The Environmentally Conscious Vegetarian


A reduction in beef and other meat consumption is the most potent single act you can take to halt the destruction of our environment and preserve our natural resources. Our choices do matter. What's healthiest for each of us personally is also healthiest for the life support system of our precious, but wounded planet.

John Robbins,
author of Diet for a New America,





Earth Globe

There are innumerable environmental reasons to go vegetarian, and one of these is to help combat global warming. As we all know, global warming threatens the world’s climates and ecologies.
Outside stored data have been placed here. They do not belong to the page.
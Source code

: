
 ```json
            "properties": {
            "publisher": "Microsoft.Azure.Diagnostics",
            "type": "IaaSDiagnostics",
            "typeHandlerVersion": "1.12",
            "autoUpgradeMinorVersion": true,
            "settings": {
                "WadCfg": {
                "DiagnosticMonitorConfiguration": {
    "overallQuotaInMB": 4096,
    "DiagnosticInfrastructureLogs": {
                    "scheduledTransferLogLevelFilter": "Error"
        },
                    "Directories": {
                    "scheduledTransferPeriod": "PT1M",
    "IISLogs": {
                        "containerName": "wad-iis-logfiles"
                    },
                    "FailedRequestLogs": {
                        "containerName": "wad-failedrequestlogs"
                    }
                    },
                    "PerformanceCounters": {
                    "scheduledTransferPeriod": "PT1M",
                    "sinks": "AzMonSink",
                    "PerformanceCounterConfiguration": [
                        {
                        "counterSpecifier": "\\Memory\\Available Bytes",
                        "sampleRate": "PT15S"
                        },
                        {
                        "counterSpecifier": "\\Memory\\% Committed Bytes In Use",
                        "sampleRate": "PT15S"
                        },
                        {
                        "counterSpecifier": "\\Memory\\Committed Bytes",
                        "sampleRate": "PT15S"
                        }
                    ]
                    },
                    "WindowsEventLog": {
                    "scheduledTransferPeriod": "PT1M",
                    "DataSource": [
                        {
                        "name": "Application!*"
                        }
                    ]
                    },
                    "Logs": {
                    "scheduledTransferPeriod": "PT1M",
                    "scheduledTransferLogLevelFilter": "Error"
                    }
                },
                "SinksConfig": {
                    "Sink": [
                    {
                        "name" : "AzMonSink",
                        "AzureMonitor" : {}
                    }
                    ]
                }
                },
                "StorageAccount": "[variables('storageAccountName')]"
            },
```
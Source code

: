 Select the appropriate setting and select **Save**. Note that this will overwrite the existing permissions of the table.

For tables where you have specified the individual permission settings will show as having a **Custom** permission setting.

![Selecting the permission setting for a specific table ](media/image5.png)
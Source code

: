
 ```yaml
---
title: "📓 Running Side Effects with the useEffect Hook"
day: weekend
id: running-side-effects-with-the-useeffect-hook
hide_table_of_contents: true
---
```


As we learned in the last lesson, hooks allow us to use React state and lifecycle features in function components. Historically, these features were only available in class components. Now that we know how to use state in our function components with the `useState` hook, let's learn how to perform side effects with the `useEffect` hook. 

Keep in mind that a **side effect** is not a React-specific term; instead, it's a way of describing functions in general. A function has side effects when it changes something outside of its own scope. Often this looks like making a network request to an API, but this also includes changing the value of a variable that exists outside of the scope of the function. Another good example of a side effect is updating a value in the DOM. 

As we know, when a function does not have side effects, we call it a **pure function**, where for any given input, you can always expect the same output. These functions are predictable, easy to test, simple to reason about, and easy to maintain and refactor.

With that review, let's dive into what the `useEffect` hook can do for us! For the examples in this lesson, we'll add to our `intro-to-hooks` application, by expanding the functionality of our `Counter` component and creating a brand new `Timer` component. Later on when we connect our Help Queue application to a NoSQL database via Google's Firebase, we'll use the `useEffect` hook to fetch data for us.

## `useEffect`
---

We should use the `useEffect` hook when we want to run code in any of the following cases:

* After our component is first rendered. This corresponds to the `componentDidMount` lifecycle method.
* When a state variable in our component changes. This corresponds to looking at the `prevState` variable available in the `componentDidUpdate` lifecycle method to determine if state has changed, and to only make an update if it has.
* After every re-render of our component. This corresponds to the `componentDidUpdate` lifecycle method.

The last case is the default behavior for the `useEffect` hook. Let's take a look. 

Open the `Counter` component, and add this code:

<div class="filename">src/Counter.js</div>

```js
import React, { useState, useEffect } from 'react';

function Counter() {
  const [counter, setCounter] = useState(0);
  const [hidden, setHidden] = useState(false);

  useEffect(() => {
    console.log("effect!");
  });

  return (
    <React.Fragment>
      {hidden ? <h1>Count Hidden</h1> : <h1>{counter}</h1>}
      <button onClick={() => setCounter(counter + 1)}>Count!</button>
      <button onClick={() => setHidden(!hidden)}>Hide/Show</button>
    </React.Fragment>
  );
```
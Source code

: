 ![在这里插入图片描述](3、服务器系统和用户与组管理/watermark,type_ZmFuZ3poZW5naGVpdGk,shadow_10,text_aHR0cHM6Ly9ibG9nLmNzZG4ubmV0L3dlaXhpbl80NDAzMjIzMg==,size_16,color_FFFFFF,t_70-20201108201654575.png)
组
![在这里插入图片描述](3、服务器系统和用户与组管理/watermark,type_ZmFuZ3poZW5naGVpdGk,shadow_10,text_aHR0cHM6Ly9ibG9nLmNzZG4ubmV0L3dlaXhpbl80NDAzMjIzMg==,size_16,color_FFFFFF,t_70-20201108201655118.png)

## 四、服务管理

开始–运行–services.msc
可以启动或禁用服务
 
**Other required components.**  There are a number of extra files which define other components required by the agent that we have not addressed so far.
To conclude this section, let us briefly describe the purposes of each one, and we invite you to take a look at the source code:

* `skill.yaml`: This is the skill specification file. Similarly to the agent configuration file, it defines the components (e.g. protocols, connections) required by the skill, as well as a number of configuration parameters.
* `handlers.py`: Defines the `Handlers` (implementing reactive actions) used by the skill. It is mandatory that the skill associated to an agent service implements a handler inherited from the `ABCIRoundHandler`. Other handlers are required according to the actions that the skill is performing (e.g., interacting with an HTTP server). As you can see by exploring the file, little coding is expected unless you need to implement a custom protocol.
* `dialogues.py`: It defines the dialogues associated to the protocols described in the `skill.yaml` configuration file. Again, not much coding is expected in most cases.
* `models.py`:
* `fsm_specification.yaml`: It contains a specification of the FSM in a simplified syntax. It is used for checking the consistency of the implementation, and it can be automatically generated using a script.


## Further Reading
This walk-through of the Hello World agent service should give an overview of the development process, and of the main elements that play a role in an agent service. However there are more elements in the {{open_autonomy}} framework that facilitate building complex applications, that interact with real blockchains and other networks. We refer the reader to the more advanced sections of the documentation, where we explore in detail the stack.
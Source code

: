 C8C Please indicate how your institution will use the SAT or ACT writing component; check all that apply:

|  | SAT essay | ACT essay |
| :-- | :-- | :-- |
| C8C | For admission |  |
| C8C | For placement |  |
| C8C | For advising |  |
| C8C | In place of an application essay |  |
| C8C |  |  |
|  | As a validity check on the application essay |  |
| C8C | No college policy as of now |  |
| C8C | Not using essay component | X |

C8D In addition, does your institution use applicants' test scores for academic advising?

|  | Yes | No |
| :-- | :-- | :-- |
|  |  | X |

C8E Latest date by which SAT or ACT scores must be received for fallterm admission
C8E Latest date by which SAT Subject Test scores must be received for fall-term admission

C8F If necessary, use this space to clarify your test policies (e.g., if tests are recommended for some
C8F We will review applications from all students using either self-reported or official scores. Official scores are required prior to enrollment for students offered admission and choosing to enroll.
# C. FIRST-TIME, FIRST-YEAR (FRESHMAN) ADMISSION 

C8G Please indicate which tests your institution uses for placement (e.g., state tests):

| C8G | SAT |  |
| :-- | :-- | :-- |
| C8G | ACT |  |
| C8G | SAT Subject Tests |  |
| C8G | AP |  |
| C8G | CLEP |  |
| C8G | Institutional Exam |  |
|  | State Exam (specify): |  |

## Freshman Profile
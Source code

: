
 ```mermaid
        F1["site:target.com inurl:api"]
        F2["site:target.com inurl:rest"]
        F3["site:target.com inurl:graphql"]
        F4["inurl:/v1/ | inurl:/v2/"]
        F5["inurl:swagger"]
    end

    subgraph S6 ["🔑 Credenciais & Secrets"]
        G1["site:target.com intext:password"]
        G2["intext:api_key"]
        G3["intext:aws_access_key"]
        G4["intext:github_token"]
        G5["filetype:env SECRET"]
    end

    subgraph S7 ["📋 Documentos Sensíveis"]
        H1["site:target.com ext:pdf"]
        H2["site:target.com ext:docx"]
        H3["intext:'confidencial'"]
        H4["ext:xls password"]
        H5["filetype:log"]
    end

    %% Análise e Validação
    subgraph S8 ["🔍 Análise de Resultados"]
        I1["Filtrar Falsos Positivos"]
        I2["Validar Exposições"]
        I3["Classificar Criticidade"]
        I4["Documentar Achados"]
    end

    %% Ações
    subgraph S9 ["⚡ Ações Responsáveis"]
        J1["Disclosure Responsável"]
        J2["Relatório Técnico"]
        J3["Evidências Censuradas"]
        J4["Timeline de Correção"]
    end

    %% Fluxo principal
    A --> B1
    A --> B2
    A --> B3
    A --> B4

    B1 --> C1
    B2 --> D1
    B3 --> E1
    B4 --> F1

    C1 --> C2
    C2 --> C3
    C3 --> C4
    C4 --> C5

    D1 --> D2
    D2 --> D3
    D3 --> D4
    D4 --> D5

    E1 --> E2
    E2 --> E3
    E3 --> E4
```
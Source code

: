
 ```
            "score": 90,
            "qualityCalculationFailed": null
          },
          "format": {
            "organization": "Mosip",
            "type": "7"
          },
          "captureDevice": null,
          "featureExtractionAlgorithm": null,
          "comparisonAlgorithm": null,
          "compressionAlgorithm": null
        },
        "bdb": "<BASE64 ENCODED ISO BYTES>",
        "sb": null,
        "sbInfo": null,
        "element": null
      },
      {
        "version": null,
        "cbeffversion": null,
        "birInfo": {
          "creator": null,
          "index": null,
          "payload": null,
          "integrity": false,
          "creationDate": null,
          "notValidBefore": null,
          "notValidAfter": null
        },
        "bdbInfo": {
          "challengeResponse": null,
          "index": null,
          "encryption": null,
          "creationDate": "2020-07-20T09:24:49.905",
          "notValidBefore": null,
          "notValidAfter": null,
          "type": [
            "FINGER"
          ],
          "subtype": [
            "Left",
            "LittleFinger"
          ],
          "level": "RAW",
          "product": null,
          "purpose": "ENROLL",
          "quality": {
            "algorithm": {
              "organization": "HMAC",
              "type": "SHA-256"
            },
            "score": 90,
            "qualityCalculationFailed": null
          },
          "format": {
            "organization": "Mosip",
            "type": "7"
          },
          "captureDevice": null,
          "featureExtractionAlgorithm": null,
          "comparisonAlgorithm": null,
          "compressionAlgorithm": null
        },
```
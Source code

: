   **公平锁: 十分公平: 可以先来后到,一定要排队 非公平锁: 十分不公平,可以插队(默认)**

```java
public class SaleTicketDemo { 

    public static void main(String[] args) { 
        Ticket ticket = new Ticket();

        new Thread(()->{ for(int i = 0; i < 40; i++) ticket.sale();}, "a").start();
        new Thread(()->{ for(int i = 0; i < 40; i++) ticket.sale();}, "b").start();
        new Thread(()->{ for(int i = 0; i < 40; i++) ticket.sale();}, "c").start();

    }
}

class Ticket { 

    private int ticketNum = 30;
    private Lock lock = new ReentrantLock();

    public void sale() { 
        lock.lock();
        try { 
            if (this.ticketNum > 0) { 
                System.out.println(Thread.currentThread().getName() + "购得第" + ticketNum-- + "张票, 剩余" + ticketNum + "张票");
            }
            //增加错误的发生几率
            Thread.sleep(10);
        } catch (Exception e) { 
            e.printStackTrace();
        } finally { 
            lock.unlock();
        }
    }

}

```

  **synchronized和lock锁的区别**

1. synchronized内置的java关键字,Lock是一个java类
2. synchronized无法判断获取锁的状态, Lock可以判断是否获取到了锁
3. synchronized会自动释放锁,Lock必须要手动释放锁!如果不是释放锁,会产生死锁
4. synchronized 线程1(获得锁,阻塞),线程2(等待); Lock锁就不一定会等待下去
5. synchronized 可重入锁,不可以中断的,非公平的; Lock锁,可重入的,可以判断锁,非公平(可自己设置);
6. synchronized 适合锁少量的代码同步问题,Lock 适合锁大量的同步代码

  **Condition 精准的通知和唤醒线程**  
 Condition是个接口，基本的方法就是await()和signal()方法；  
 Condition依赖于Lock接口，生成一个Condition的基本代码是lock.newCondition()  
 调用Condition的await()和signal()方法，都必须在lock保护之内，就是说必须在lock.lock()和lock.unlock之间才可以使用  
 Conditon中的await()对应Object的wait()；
This danger is caused by the pollution from burning fossil fuels: coal, gas and oil. The main culprit is carbon dioxide, but nitrous oxide, methane, manmade CFCs, and ozone all contribute as well. While scientists still debate the rate of global warming and its consequences, they agree that global warming is a reality and potentially a looming menace. (Reducing these pollutants is a very desirable goal in any case!) The vegetarian diet produces far less of these treacherous greenhouse gases. Here’s the numbers:



Carl Pope could probably affect the world more by being a vegetarian than through his job as president of the Sierra Club.
Jennifer Horsman



According to the UN Food and Agricultural Organization 1.3 billion cattle, nearly 1 billion pigs, 1.8 billion sheep and goats, and over 15 billion chickens are raised and slaughtered for food every year on earth. Each one of these animals produces waste. This is the earth’s largest environmental problem: animal waste is the number one source of water pollution in the world; it is responsible for over half of all water pollution.